#### SOURCE MATERIAL ####

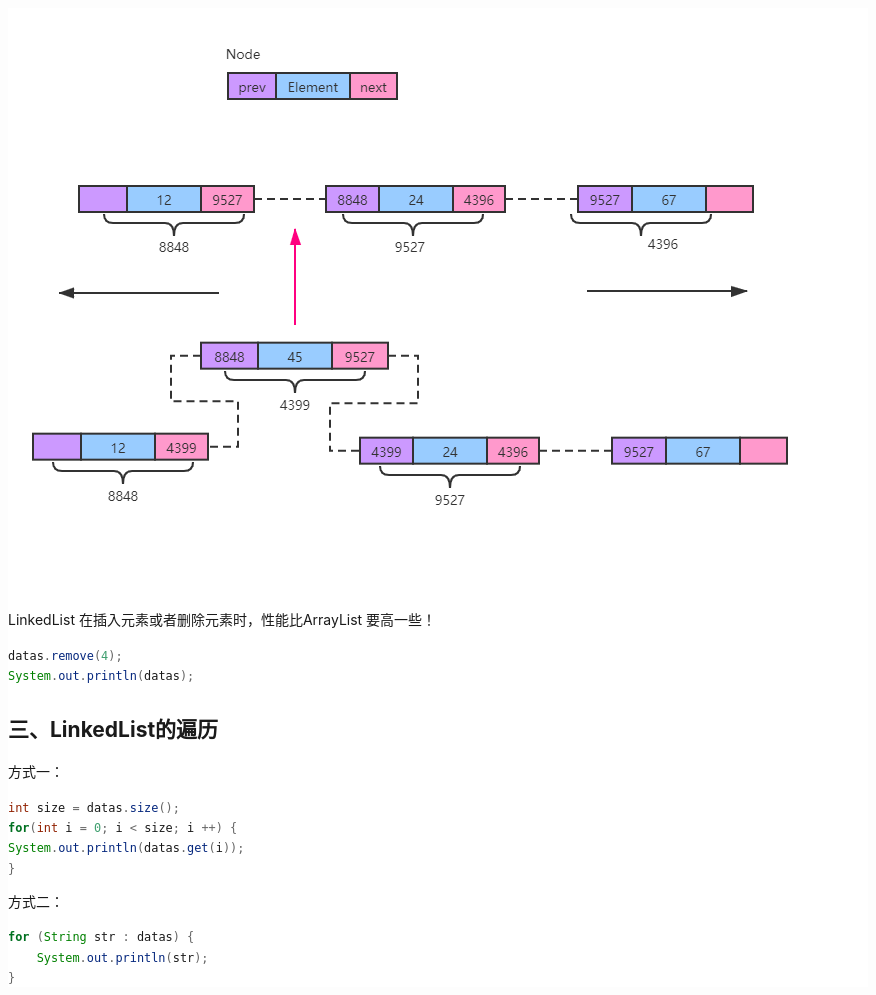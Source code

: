 ![未命名文件 (2)](../images/20210607101844.png)

LinkedList 在插入元素或者删除元素时，性能比ArrayList 要高一些！

```java
datas.remove(4);
System.out.println(datas);
```

## 三、LinkedList的遍历

方式一：

```java
int size = datas.size();
for(int i = 0; i < size; i ++) {
System.out.println(datas.get(i));
}
```

方式二：

```java
for (String str : datas) {
    System.out.println(str);
}
```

####

§ **EXERCISE GOAL**
Nothing but the records themselves, exact and complete, should be returned; leave the pictures out.

§ **REPLY TO THE EXERCISE**
Source code

: ![未命名文件 (2)](../images/20210607101844.png)

LinkedList 在插入元素或者删除元素时，性能比ArrayList 要高一些！

```java
datas.remove(4);
System.out.println(datas);
```

## 三、LinkedList的遍历

方式一：

```java
int size = datas.size();
for(int i = 0; i < size; i ++) {
System.out.println(datas.get(i));
}
```

方式二：

```java
for (String str : datas) {
    System.out.println(str);
}
```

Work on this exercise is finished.